Given the following information:
1) 2 NO(g) + 3/2 O2(g) = N2O5(s), H = -223.7 kJ
2) NO(g) + 1/2 O2(g) = NO2(g), H = -57.1 kJ
We need to manipulate the equations to match the overall equation, and then we can add the enthalpy changes together:
First, calculate the enthalpy change for the reverse of equation 2:
NO2(g) = NO(g) + 1/2 O2(g), H = +57.1 kJ
Next, multiply equation 2 by 2 to match the number of moles of NO2 in the overall equation:
2 NO2(g) = 2 NO(g) + O2(g)
Now we can add the enthalpy changes together:
2 NO2(g) + 1/2 O2(g) = N2O5(s)
(2 NO(g) + O2(g)) + (NO2(g) + 1/2 O2(g)) = N2O5(s)
2 NO(g) + O2(g) + NO2(g) + 1/2 O2(g) = N2O5(s)
The enthalpy change for the overall equation is the sum of the enthalpy changes for the individual reactions:
ΔH = (-223.7 kJ) + (+57.1 kJ) = -166.6 kJ
Therefore, the enthalpy change (H) for the overall equation is -166.6 kJ.
To calculate the enthalpy change (H) for the overall equation, you can use the concept of Hess's Law. According to Hess's Law, the overall enthalpy change of a reaction is equal to the sum of the enthalpy changes of the individual reactions involved.

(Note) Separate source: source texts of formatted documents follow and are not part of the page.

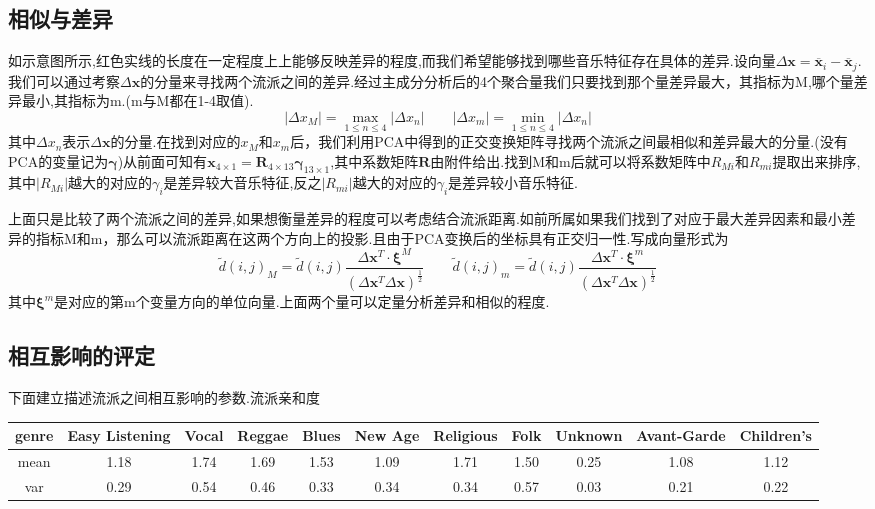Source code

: \documentclass[a4paper,12pt]{article}
\begin{document}
\begin{spacing}{1.2}
\subsection{相似与差异}
如示意图所示,红色实线的长度在一定程度上上能够反映差异的程度,而我们希望能够找到哪些音乐特征存在具体的差异.设向量$\Delta\bm{x}=\overline{\bm{x}}_{i}-\overline{\bm{x}}_{j}$.我们可以通过考察$\Delta\bm{x}$的分量来寻找两个流派之间的差异.经过主成分分析后的4个聚合量我们只要找到那个量差异最大，其指标为M,哪个量差异最小,其指标为m.(m与M都在1-4取值).
$$
|\Delta x_{M}|=\max\limits_{1\leqslant n\leqslant4}|\Delta x_{n}|\qquad |\Delta x_{m}|=\min\limits_{1\leqslant n\leqslant4}|\Delta x_{n}|
$$
其中$\Delta x_{n}$表示$\Delta\bm{x}$的分量.在找到对应的$x_{M}$和$x_{m}$后，我们利用PCA中得到的正交变换矩阵寻找两个流派之间最相似和差异最大的分量.(没有PCA的变量记为$\bm{\gamma}$)从前面可知有$\bm{x}_{4 \times 1}=\bm{R}_{4\times 13}\bm{\gamma}_{13\times 1}$,其中系数矩阵$\bm{R}$由附件给出.找到M和m后就可以将系数矩阵中$R_{Mi}$和$R_{mi}$提取出来排序,其中$|R_{Mi}|$越大的对应的$\gamma_{i}$是差异较大音乐特征,反之$|R_{mi}|$越大的对应的$\gamma_{i}$是差异较小音乐特征.
\par
上面只是比较了两个流派之间的差异,如果想衡量差异的程度可以考虑结合流派距离.如前所属如果我们找到了对应于最大差异因素和最小差异的指标M和m，那么可以流派距离在这两个方向上的投影.且由于PCA变换后的坐标具有正交归一性.写成向量形式为
$$
\widetilde{d}(i,j)_{M}=\widetilde{d}(i,j)\frac{\Delta\bm{x}^{T}\cdot\bm{\xi}^{M}}{(\Delta\bm{x}^{T}\Delta\bm{x})^{\frac{1}{2}}}\qquad
\widetilde{d}(i,j)_{m}=\widetilde{d}(i,j)\frac{\Delta\bm{x}^{T}\cdot\bm{\xi}^{m}}{(\Delta\bm{x}^{T}\Delta\bm{x})^{\frac{1}{2}}}
$$
其中$\bm{\xi}^{m}$是对应的第m个变量方向的单位向量.上面两个量可以定量分析差异和相似的程度.
\subsection{相互影响的评定}
下面建立描述流派之间相互影响的参数.流派亲和度
\vspace{15cm}
 \begin{table}[H]
 	\centering
  \begin{tabular}{ccccccccccc}
 	\toprule[1.5pt]
 	genre&Easy Listening&Vocal&Reggae&Blues&New Age&Religious&Folk&Unknown&Avant-Garde&Children's\\
 	\hline
 	mean&1.18&1.74&1.69&1.53&1.09&1.71&1.50&0.25&1.08&1.12\\
    var&0.29&0.54&0.46&0.33&0.34&0.34&0.57&0.03&0.21&0.22\\
 	\bottomrule[1.5pt]
\end{tabular}
 \end{table}	
\end{spacing}
\end{document}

In this case, we have three reactions:
1) 2 NO(g) + 3/2 O2(g) = N2O5(s), H = -223.7 kJ (Equation 1)
2) NO(g) + 1/2 O2(g) = NO2(g), H = -57.1 kJ (Equation 2)

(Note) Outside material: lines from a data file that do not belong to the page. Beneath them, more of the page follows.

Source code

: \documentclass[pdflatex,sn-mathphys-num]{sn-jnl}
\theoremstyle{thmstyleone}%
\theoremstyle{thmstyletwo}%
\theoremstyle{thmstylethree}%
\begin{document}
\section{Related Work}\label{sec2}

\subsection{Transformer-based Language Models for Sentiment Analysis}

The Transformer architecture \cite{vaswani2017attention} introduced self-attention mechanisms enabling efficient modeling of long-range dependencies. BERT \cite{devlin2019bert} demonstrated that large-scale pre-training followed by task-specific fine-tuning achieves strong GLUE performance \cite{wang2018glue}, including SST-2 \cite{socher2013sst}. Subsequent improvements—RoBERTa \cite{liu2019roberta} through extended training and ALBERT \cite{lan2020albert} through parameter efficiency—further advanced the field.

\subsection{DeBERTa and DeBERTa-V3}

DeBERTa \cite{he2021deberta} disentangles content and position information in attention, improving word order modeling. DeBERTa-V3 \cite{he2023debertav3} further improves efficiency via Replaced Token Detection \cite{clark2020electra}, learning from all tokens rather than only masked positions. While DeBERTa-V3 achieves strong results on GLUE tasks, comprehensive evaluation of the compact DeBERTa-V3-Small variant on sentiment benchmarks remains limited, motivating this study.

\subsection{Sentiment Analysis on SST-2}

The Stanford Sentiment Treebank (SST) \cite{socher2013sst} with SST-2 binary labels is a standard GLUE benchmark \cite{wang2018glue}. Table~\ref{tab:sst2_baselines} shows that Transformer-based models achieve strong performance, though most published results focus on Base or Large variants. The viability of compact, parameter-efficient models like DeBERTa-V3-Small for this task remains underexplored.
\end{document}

3) 2 NO2(g) + 1/2 O2(g) = N2O5(s) (Overall Equation)
To find the enthalpy change for the overall equation, you need to manipulate equations 1 and 2 by multiplying or reversing them if necessary, so that their reactants and products match those in the overall equation.
Multiply Equation 1 by 2:
4 NO(g) + 3 O2(g) = 2 N2O5(s) (Equation 3)
Now, reverse Equation 2:
NO2(g) = NO(g) + 1/2 O2(g) (Equation 4)
Notice that Equation 4 now has the same reactants and products as Equation 3, but with opposite signs for the enthalpy change.
Add Equation 4 to Equation 3 to cancel out NO(g):
4 NO(g) + 3 O2(g) + NO2(g) = 2 N2O5(s) + NO(g) + 1/2 O2(g)
Simplifying the equation:
3 NO(g) + 3 O2(g) = 2 N2O5(s) + 1/2 O2(g)
This equation represents the overall equation, which means the enthalpy change (H) for the overall equation is the sum of the enthalpy changes of the individual reactions:
H(overall) = H(3 NO(g) + 3 O2(g) = 2 N2O5(s) + 1/2 O2(g))
Hence, to calculate H(overall), add the enthalpy changes for each reaction:
H(overall) = H(Equation 3) + H(Equation 4)
H(overall) = -223.7 kJ + (-57.1 kJ)
H(overall) = -280.8 kJ
Therefore, the enthalpy change (H) for the overall equation is -280.8 kJ.